[OAI-implementers] Perl regexp for validating 'identifier' (anyURI)
needed
Tim Brody
tim@tim.brody.btinternet.co.uk
Wed, 26 Feb 2003 13:15:50 +0000
The regexps I use are:
For identifier:
/^[[:alpha:]][[:alnum:]\+\-\.]*:.+/
For setspec:
/([A-Za-z0-9_!'\$\(\)\+\-\.\*])+(:[A-Za-z0-9_!'\$\(\)\+\-\.\*]+)*/
For metadata prefix:
/^[\w]+$/
And date:
/^(\d{4})-(\d{2})-(\d{2})(T\d{2}:\d{2}:\d{2}Z)?$/
These are taken from my oai-perl libraries, which contains a module
"OAI2::Repository" with a method that determines whether OAI arguments
are valid (draws strongly on Simeon's DLib tutorial from all those years
ago :-).
All the best,
Tim.
# Copied from Simeon Warner's tutotial at
# http://library.cern.ch/HEPLW/4/papers/3/OAIServer.pm
# (note: his is the wrong grammer for ListSets)

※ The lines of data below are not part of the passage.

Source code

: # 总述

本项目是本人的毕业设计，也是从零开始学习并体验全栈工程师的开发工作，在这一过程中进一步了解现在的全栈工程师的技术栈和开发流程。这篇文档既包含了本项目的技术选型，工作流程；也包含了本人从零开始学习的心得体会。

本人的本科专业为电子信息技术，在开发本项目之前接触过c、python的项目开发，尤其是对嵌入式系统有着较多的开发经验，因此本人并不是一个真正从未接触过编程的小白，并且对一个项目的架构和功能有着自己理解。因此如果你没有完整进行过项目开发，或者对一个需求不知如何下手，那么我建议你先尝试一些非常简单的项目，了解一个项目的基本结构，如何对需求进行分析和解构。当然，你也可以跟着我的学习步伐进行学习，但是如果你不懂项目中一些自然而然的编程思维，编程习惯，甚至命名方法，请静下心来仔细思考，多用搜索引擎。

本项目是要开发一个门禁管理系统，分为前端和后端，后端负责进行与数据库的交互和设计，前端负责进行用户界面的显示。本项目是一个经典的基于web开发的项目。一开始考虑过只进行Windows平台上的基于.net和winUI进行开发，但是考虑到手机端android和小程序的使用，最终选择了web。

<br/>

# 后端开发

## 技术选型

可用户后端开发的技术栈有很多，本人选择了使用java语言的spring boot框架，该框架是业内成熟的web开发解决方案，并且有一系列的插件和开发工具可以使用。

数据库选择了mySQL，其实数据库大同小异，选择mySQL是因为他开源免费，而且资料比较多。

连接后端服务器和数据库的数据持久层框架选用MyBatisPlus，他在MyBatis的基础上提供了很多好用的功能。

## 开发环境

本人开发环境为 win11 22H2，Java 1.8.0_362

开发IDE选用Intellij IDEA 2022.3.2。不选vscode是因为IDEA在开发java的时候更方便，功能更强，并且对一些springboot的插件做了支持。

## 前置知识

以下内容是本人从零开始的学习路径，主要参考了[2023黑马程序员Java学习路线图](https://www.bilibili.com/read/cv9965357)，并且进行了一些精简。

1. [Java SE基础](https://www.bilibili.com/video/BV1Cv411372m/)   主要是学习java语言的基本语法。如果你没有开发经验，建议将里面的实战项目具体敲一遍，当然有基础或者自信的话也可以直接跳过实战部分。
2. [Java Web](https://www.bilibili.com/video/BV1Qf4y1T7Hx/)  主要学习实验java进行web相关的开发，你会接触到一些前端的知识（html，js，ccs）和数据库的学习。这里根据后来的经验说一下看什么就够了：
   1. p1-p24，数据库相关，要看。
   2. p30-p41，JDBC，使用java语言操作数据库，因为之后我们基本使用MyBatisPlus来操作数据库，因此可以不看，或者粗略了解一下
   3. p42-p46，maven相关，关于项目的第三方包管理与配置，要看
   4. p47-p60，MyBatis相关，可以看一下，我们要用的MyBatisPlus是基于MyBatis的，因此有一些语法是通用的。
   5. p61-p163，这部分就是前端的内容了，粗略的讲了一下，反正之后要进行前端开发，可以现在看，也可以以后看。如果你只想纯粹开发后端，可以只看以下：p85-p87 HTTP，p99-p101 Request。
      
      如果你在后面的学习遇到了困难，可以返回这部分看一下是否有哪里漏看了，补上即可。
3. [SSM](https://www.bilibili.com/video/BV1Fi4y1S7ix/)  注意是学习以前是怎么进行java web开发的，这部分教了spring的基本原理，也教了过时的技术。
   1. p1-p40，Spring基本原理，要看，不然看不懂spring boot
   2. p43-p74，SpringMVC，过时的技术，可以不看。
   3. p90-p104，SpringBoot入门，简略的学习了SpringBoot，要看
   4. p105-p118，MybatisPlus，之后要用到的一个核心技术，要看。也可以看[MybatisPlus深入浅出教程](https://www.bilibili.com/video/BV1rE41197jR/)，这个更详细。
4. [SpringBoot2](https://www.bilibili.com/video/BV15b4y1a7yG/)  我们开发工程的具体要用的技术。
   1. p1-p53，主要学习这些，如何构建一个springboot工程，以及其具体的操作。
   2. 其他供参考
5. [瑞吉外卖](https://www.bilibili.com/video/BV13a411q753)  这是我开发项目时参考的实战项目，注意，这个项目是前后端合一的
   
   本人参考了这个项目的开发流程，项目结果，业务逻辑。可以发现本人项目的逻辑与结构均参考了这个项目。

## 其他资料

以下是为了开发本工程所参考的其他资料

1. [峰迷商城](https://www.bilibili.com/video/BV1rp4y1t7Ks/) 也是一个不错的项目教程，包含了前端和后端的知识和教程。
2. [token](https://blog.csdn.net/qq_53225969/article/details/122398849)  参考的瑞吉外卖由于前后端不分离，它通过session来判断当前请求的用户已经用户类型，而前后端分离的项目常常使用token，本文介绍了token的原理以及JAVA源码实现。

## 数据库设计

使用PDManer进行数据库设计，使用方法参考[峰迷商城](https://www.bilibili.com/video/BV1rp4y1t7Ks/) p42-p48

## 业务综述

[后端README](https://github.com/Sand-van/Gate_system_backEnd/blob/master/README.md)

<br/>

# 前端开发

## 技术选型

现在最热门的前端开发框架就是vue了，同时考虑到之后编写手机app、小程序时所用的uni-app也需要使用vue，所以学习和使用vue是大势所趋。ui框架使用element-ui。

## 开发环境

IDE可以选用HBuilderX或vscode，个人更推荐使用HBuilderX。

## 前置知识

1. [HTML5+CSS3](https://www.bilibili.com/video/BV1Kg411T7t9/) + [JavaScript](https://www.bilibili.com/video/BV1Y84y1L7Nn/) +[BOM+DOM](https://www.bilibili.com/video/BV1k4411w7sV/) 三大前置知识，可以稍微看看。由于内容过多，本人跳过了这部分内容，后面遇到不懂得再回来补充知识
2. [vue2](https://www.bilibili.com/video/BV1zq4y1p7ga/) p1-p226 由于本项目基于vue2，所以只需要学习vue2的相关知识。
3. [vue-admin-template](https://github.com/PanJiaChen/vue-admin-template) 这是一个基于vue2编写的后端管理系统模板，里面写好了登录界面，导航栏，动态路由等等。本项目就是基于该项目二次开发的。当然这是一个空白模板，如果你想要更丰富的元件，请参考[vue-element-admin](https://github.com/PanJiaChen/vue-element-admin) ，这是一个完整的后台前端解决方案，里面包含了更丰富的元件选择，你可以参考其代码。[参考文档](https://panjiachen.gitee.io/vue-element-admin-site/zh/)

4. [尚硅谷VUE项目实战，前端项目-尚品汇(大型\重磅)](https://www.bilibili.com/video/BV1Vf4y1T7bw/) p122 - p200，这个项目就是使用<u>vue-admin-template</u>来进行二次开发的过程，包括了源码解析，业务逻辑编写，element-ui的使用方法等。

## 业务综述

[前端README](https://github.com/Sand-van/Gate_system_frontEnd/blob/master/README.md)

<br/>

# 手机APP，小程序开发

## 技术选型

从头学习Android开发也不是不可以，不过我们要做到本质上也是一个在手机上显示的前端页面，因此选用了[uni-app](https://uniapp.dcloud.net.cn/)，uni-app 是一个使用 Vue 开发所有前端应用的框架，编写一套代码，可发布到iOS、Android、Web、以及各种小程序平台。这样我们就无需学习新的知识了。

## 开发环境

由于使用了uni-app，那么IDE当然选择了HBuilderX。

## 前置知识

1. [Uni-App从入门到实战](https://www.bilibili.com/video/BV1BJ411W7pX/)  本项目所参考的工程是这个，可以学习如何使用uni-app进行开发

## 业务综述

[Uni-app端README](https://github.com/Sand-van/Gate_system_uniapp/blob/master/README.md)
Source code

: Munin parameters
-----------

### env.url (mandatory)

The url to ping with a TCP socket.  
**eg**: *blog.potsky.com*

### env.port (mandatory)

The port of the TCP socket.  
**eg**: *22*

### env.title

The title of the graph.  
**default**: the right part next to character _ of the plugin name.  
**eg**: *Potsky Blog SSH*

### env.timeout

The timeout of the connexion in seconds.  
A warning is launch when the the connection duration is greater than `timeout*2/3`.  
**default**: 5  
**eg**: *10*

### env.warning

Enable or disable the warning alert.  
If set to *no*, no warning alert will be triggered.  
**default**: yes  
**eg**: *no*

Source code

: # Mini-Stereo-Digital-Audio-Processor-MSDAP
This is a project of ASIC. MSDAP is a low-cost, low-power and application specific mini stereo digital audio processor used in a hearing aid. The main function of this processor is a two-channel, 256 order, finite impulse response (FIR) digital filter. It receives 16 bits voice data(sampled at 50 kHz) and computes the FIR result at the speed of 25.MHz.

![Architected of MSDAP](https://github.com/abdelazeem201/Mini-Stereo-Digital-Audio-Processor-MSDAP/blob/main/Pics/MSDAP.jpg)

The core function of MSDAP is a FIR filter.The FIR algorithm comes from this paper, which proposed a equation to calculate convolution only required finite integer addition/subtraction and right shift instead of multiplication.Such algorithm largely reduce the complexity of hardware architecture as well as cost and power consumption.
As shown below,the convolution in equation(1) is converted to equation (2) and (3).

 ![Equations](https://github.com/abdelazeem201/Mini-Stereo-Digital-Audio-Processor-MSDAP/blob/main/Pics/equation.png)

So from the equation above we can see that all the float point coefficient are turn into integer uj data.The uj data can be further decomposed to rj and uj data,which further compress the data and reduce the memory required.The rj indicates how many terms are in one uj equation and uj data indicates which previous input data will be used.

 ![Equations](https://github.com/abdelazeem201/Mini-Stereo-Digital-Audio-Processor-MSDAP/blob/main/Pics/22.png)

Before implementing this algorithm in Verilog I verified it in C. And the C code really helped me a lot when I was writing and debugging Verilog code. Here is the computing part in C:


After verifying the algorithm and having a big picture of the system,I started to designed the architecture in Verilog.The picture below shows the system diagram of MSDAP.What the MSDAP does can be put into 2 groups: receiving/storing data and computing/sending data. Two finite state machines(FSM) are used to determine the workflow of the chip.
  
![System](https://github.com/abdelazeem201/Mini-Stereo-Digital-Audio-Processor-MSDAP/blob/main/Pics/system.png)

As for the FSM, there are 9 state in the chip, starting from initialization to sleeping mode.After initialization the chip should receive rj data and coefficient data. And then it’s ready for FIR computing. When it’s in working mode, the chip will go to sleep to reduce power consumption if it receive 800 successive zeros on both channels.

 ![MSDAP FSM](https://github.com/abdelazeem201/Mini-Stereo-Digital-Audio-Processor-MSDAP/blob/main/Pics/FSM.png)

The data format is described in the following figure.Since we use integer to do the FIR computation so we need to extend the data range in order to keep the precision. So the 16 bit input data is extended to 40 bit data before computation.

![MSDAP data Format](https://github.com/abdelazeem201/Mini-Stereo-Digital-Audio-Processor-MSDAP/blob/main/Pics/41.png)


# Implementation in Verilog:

# 0 = optional, 1 = required, 2 = exclusive
my %grammer = (
'GetRecord' =>
{
'identifier' => [1, \&validate_identifier],
'metadataPrefix' => [1, \&validate_metadataPrefix]
},
'Identify' => {},
'ListIdentifiers' =>
{
'from' => [0, \&validate_date],
'until' => [0, \&validate_date],
'set' => [0, \&validate_setSpec_2_0],
'metadataPrefix' => [1, \&validate_metadataPrefix],
'resumptionToken' => [2, sub { 1 }]
},
'ListMetadataFormats' =>
{
'identifier' => [0, \&validate_identifier]
},
'ListRecords' =>
{
'from' => [0, \&validate_date],
'until' => [0, \&validate_date],
'set' => [0, \&validate_setSpec_2_0],
'metadataPrefix' => [1, \&validate_metadataPrefix],
'resumptionToken' => [2, sub { 1 }]
},
'ListSets' =>
{
'resumptionToken' => [2, sub { 1 }]
}
);
marinb@gmx.net wrote:
> Hi all.
>
> I am sure somebody has already written/found a reasonable good perl regexp
> for validating the identifier parameter. I only could find one for decoding
>
> m|^(?:([^:/?#]+):)?(?://([^/?#]*))?([^?#]*)(?:\?([^#]*))?(?:#(.*))?|
>
> but it is not suitable for validating as no check is made for allowed
> characters
> within each 'fragment'. There must be a better solution instead of
> extracting
> the fragments and validating each of them separately?
>
> Can anybody also tell me where is the problem with following request?
>
> Response to this request did not give error code 'badArgument':
> verb=ListRecords&metadataPrefix=oai_dc&resumptionToken=junk&until=1990-01-10
>
> Would appreciate very much any help,
> Cheers,
> Marin
>